# Ballscientist recommend 5 available point guards for Lakers



## Ballscientist (Nov 11, 2002)

I think Sessions and Flynn are not good enough. They can't help Lakers much.

my suggestion:

Raymond Felton

Darren Collison

Devin Harris

Mike Conley

Steve Nash

Any comments would be nice.


----------



## e-monk (Sep 10, 2010)

none of those players qualify as 'available' in any meaningful way (other than maybe Devin Harris) without begging the question "for what?"


----------



## Ballscientist (Nov 11, 2002)

Many young teams are interested in Lakers 2015 and 2017 unprotested first rounders.


----------



## e-monk (Sep 10, 2010)

so you're saying that you think the Pacers would give up Collison for a pick in the draft 3 years from now?


----------



## Kidd (Jul 2, 2009)

lol


----------



## Ballscientist (Nov 11, 2002)

e-monk said:


> so you're saying that you think the Pacers would give up Collison for a pick in the draft 3 years from now?
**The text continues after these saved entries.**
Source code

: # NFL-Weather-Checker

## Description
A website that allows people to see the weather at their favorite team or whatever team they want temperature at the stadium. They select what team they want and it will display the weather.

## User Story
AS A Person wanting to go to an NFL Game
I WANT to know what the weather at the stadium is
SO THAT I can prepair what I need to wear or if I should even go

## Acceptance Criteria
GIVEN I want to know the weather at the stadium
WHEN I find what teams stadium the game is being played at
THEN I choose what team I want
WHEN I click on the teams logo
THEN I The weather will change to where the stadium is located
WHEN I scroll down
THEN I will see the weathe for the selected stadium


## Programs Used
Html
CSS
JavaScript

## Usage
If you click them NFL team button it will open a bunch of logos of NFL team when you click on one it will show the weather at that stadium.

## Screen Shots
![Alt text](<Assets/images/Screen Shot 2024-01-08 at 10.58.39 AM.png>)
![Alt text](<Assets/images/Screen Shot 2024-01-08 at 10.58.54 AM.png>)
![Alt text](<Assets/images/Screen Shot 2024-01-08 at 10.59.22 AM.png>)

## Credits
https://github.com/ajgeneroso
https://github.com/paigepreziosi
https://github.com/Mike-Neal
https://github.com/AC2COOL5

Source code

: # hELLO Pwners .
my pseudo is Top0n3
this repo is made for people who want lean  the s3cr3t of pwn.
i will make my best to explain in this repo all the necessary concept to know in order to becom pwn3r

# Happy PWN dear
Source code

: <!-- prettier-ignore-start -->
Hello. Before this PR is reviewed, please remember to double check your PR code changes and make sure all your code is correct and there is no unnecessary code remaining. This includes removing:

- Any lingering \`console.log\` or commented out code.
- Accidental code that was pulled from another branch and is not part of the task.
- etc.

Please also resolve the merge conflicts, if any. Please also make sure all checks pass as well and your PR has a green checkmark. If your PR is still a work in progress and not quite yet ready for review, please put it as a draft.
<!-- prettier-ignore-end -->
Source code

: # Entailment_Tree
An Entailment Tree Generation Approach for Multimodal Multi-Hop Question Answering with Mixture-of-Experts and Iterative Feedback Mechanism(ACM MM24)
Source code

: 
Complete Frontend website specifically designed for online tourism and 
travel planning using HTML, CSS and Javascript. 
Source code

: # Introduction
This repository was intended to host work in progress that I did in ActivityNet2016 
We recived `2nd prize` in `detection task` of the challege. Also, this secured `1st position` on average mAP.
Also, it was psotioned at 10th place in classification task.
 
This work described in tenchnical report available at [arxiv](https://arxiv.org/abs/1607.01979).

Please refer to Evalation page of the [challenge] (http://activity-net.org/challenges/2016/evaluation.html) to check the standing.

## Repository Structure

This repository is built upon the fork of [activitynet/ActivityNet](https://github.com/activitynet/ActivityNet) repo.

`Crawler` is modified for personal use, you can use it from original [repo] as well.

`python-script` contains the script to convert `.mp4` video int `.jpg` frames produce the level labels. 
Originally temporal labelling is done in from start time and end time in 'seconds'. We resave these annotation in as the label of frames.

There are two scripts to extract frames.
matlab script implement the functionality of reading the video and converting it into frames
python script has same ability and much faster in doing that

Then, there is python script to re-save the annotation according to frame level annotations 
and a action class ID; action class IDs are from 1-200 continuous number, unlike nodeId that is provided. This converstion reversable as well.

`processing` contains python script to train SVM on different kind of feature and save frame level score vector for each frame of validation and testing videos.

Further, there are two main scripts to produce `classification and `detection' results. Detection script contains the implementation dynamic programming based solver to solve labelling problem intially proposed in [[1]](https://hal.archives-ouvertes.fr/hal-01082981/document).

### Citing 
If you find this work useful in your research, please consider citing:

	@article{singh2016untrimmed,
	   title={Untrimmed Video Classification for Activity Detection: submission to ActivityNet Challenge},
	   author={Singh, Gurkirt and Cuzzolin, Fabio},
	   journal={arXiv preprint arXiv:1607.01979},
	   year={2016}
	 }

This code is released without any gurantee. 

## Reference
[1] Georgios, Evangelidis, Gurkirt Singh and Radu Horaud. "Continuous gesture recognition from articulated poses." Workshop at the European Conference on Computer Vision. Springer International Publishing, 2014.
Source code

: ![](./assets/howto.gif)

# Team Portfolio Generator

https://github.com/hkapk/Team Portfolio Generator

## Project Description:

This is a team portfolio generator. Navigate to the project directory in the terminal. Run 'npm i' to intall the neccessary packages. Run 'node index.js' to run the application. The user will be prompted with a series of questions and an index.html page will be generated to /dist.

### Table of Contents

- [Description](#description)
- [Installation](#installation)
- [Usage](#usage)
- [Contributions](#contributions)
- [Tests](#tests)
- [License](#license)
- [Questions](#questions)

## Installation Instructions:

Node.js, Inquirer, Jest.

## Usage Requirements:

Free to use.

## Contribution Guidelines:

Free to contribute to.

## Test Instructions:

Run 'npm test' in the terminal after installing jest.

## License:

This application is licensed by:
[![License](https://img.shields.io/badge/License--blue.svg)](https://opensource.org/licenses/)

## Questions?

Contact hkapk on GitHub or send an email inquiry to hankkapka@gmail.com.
Not everything in the world is straight up.

Example, but not proposal

Cavs get Pacers first round

Lakers get Collison

Pacers get Cousins from Kings

Kings get Lakers unprotected fisrt round 2015

Additionally, any deal is possible if you provides with the excellent offer.


----------



## elcap15 (Aug 8, 2006)

I will respon in Haiku:

Do you even read
The nonsense that you write here?
You must be Jim Buss


----------



## King Sancho Fantastic (Jul 19, 2005)

> NBA PM: Rondo for Gasol a Possibility?
> 
> The Los Angeles Lakers lost their second-straight game on Monday night, a late collapse to the Philadelphia 76ers, to drop to 14-11 on the season.
> 
> ...


http://www.hoopsworld.com/nba-2-rondo-for-gasol-a-possiblity


----------



## Ben (Nov 7, 2006)

Ballscientist said:


> Not everything in the world is straight up.
> 
> Example, but not proposal
> 
> ...


A Lakers first rounder in exchange for Cousins? I know Cousins is a knucklehead, but you've outdone yourself here BS.


----------



## Ballscientist (Nov 11, 2002)

Devin Harris - TPE and first round?
Gasol for Rendo and Bass would be a good idea.


----------



## Gonzo (Oct 14, 2004)

Pacers probably won't trade Collison unless they're getting a decent guard in return.


----------



## e-monk (Sep 10, 2010)

this is an interesting statement 



> Well, if there were a way for us to get a *25*-year-old, All-Star, ball-handling guard we’d love to do it … but that’s not likely *in February*. So you look at other alternatives, and see if it’s better than what you have. That’s all.”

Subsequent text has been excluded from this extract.